AI for Startups: Solving Problems Using Machine Learning
Introduction
Startup companies bring some of the most innovative products and services to market yet often do so with minimal tools, manual processes, and staff who stretch the bounds of their expertise to get things done. Artificial intelligence (AI)—and in particular, machine learning (ML) and deep learning (DL)—are helping startups address these and other issues by automating processes and reducing workloads. In such “AI-later” startups, AI is not part of the product but is eventually implemented to help solve business problems, improve processes, and increase the potential business value.
Sometimes automation can be hand-engineered and built on expert knowledge of the human-led process. But when the volume, complexity, or variability of data available makes this method intractable, machine learning can be of real benefit. This article aims to provide a high-level overview of determining AI inputs and outputs, working with data sets, exploring data possibilities, and finalizing an AI model (Figure 1).
Figure 1: These steps highlight the process of using machine learning to solve common startup problems. (Source: Author)
Step 1: Identify Inputs, Outputs, and Metrics
One of the first steps in the process is deciding on the inputs and outputs for your algorithm as well as choosing the right metrics for measuring its performance. These decisions should be influenced by business goals and technical constraints. For example, the availability and volume of data, as well as privacy requirements can affect data inputs, as can the need for consistency in file formats and the need to store data.

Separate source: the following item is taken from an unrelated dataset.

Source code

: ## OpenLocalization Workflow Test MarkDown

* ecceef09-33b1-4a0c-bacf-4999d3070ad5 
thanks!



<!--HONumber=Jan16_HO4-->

In most cases, the data input will be fairly obvious—such as text, images, or numeric values, requiring minimal pre-processing before it can be used. However, pre-processing of the outcome data is likely needed to produce a single value to label each input data point. For example, a company might want to triage customer service complaints received via email, or it might want to suggest other items to purchase based on items in the buyer’s shopping cart. In either case, the outcome data needs adapting to label the urgency of those email complaints or to identify product codes that match product images.
Choosing the right metrics for measuring the success of a model can be done based on how important it is to achieve a certain accuracy on a particular outcome in the data (Figure 2). Although it can seem logical to aim for high accuracy, this might not always work. For example, in fraud detection, identifying potential fraud is more important than correctly predicting every event. As a rule of thumb, if you choose a metric favoring accuracy of one class of rarely-occurring events, many non-events will likely get flagged as well. In this case, to avoid compromising the ability to detect fraudulent transactions, including a human-in-the-loop (HitL) to finalize results can help.
Figure 2: Accuracy—the number of correct responses—relates to sensitivity and specificity of the metric. (Source: The Wordstream Blog)
In selecting metrics, it is worth investigating what others have done and recommended as well as starting the data aggregation and cleaning process. In some cases, the data is not yet in the state you need, or data collection can be adjusted to make it more “AI friendly.”
Step 2: Prepare the Data
In general, AI models expect data to be in a particular format at all times. This step entails cleaning and transforming data to meet the standards required by the AI model and goals, which can be both time-consuming and complex. Often a data engineer will be brought in to handle infrastructure, storage, and pipelines for data ingestion.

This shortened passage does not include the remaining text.